One Democrat, California Sen. Dianne Feinstein, predicted Obama will prevail. "I just don't think" that two-thirds of the Senate will override his objections, she said.

A law that Obama signed earlier this year gives him five days to submit the agreement to Congress for review. It also provides for a condensed, 60-day period for Congress to hold hearings and consider legislation that would bar him from lifting sanctions that lawmakers have enacted in recent years.

Republicans and Democrats both noted the measure would be subject to a 60-vote requirement in the Senate. The GOP holds 54 seats, meaning party leaders would need the votes of at least six Democrats to pass the legislation, technically known as a resolution of disapproval.

Obama has already said he'll veto any legislation to leave sanctions in place. A two-thirds majority in each house would be required to override him. As an example, that means the administration would be assured of prevailing if it could hold the votes of 34 Democrats in the Senate.

A close vote on overriding a veto is likely, and Obama's hopes would rest in part on the views of Democrats with close ties to Israel, which vehemently opposes the lifting of any sanctions. Among them is Sen. Charles Schumer of New York, a member of the leadership, who issued a non-committal statement saying he would "carefully study the agreement before making an informed decision."

Overwhelming Republican opposition is likely.

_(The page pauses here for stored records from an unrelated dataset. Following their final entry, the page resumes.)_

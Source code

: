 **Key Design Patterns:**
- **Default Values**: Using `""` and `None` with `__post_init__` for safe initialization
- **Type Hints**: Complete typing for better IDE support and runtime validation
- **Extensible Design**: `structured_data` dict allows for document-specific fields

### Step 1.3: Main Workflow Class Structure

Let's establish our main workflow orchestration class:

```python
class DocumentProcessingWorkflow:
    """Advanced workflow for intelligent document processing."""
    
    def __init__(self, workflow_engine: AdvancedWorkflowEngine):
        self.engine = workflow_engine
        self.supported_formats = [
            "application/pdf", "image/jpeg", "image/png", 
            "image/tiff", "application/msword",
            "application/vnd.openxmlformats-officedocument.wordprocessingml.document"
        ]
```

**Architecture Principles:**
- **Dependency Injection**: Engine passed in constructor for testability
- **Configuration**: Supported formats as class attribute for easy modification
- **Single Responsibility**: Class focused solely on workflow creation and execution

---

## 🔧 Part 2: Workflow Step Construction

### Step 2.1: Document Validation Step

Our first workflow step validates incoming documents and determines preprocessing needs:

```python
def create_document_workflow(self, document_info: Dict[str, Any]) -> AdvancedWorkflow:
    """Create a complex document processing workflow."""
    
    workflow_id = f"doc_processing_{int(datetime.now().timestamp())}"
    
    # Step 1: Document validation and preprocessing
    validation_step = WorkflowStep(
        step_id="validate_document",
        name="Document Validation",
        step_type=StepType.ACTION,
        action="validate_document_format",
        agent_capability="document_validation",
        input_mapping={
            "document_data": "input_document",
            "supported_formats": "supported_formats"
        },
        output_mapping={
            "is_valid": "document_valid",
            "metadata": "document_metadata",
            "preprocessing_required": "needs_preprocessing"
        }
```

"It's going to hand a dangerous regime billions of dollars in sanctions relief while paving the way for a nuclear Iran," House Speaker John Boehner, R-Ohio, said of the deal.

At its core, the agreement the United States and other world powers struck with Iran would lift crippling economic sanctions in exchange for concessions designed to curb Tehran's nuclear program and prevent it from acquiring an atomic weapon.

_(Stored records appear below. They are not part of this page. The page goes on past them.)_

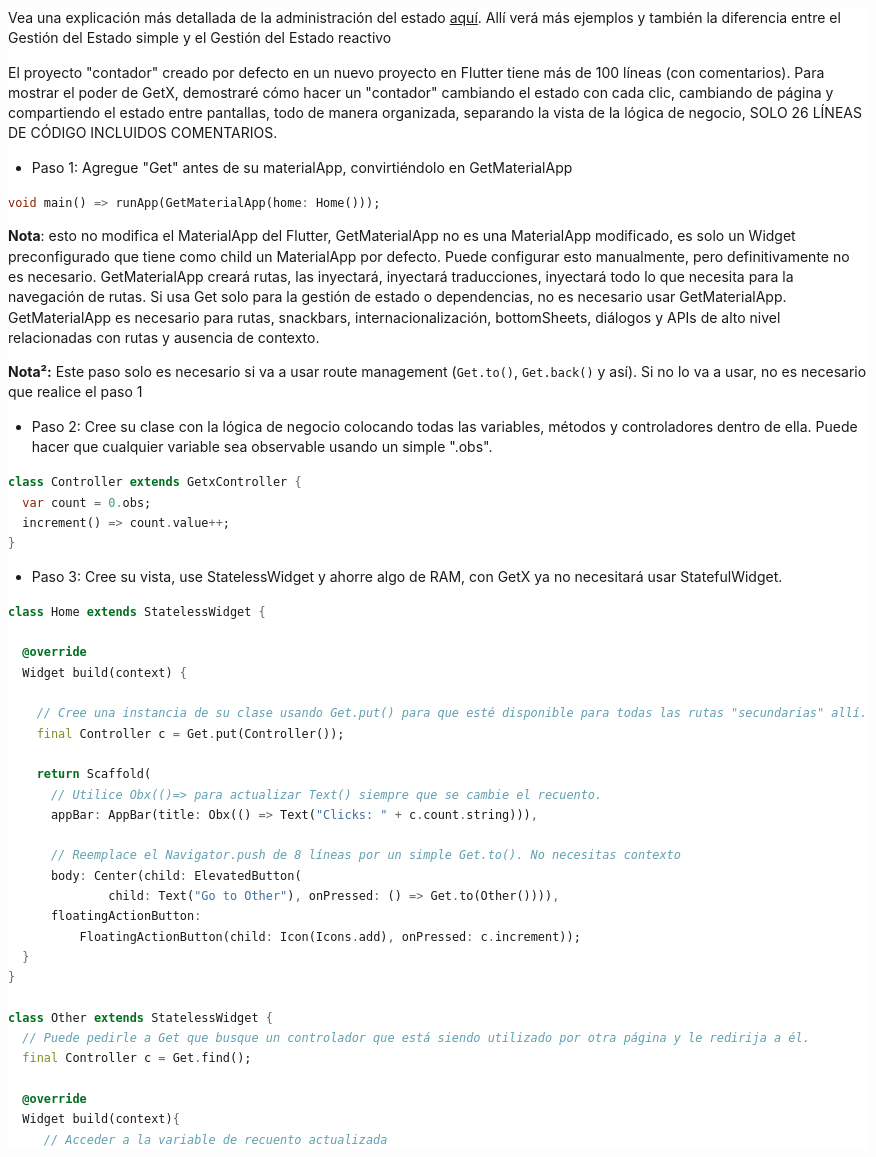 Vea una explicación más detallada de la administración del estado [aquí](./documentation/es_ES/state_management.md). Allí verá más ejemplos y también la diferencia entre el Gestión del Estado simple y el Gestión del Estado reactivo

El proyecto "contador" creado por defecto en un nuevo proyecto en Flutter tiene más de 100 líneas (con comentarios). Para mostrar el poder de GetX, demostraré cómo hacer un "contador" cambiando el estado con cada clic, cambiando de página y compartiendo el estado entre pantallas, todo de manera organizada, separando la vista de la lógica de negocio, SOLO 26 LÍNEAS DE CÓDIGO INCLUIDOS COMENTARIOS.

- Paso 1: Agregue "Get" antes de su materialApp, convirtiéndolo en GetMaterialApp

```dart
void main() => runApp(GetMaterialApp(home: Home()));
```

**Nota**: esto no modifica el MaterialApp del Flutter, GetMaterialApp no es una MaterialApp modificado, es solo un Widget preconfigurado que tiene como child un MaterialApp por defecto. Puede configurar esto manualmente, pero definitivamente no es necesario. GetMaterialApp creará rutas, las inyectará, inyectará traducciones, inyectará todo lo que necesita para la navegación de rutas. Si usa Get solo para la gestión de estado o dependencias, no es necesario usar GetMaterialApp. GetMaterialApp es necesario para rutas, snackbars, internacionalización, bottomSheets, diálogos y APIs de alto nivel relacionadas con rutas y ausencia de contexto.

**Nota²:** Este paso solo es necesario si va a usar route management (`Get.to()`, `Get.back()` y así). Si no lo va a usar, no es necesario que realice el paso 1

- Paso 2: Cree su clase con la lógica de negocio colocando todas las variables, métodos y controladores dentro de ella. Puede hacer que cualquier variable sea observable usando un simple ".obs".

```dart
class Controller extends GetxController {
  var count = 0.obs;
  increment() => count.value++;
}
```

- Paso 3: Cree su vista, use StatelessWidget y ahorre algo de RAM, con GetX ya no necesitará usar StatefulWidget.

```dart
class Home extends StatelessWidget {

  @override
  Widget build(context) {

    // Cree una instancia de su clase usando Get.put() para que esté disponible para todas las rutas "secundarias" allí.
    final Controller c = Get.put(Controller());
    
    return Scaffold(
      // Utilice Obx(()=> para actualizar Text() siempre que se cambie el recuento.
      appBar: AppBar(title: Obx(() => Text("Clicks: " + c.count.string))),

      // Reemplace el Navigator.push de 8 líneas por un simple Get.to(). No necesitas contexto
      body: Center(child: ElevatedButton(
              child: Text("Go to Other"), onPressed: () => Get.to(Other()))),
      floatingActionButton:
          FloatingActionButton(child: Icon(Icons.add), onPressed: c.increment));
  }
}

class Other extends StatelessWidget {
  // Puede pedirle a Get que busque un controlador que está siendo utilizado por otra página y le redirija a él.
  final Controller c = Get.find();

  @override
  Widget build(context){
     // Acceder a la variable de recuento actualizada
```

Until work is finished on legislation to disapprove the deal, Obama is prohibited by law from waiving or suspending any of the sanctions that Congress has previously voted to apply against Iran.

He is free to lift other measures that he or former presidents have put into place on their own, but Iran could then presumably say the international agreement had been violated.

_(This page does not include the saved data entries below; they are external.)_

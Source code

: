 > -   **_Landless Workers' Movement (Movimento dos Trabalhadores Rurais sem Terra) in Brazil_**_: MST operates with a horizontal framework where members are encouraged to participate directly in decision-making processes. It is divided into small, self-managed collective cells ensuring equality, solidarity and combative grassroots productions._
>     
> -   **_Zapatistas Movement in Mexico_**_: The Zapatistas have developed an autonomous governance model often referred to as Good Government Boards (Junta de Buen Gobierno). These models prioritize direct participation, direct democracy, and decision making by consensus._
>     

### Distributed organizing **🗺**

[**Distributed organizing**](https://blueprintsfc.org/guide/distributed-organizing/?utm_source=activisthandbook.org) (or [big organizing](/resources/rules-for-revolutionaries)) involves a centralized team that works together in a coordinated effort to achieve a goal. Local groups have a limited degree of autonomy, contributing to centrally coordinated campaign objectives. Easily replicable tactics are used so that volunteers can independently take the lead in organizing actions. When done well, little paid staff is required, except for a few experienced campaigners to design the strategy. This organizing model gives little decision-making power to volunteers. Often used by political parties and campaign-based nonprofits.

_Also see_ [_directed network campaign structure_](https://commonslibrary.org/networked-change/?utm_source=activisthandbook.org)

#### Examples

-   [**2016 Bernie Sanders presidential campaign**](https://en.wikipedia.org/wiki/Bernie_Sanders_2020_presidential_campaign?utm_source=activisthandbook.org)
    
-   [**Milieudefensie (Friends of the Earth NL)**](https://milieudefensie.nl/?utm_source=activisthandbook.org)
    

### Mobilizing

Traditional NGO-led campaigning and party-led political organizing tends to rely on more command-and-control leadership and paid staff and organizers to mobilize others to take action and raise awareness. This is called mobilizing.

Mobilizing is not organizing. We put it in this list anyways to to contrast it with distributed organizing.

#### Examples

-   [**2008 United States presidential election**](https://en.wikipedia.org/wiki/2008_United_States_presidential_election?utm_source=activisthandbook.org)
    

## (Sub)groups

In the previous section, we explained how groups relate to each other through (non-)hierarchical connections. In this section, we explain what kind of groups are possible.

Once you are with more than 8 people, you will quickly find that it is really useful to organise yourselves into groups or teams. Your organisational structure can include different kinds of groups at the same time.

According to the Treasury Department, some sanctions have been in place for decades, including an import embargo on Iranian-origin goods and services imposed by President Ronald Reagan in 1987.

The struggle in Congress over the nuclear deal is unlikely to be the final political battle, with the issue all but certain to reverberate into the 2016 presidential election.

Democratic presidential hopeful Hillary Rodham Clinton called the agreement an "important step." The former secretary of state said it would end up "putting the lid on Iran's nuclear program."

Most if not all Republican presidential hopefuls are likely to oppose it.

One, Wisconsin Gov. Scott Walker, issued a statement saying that "Iran's Supreme Leader should know that a future American president will not be bound by this diplomatic retreat."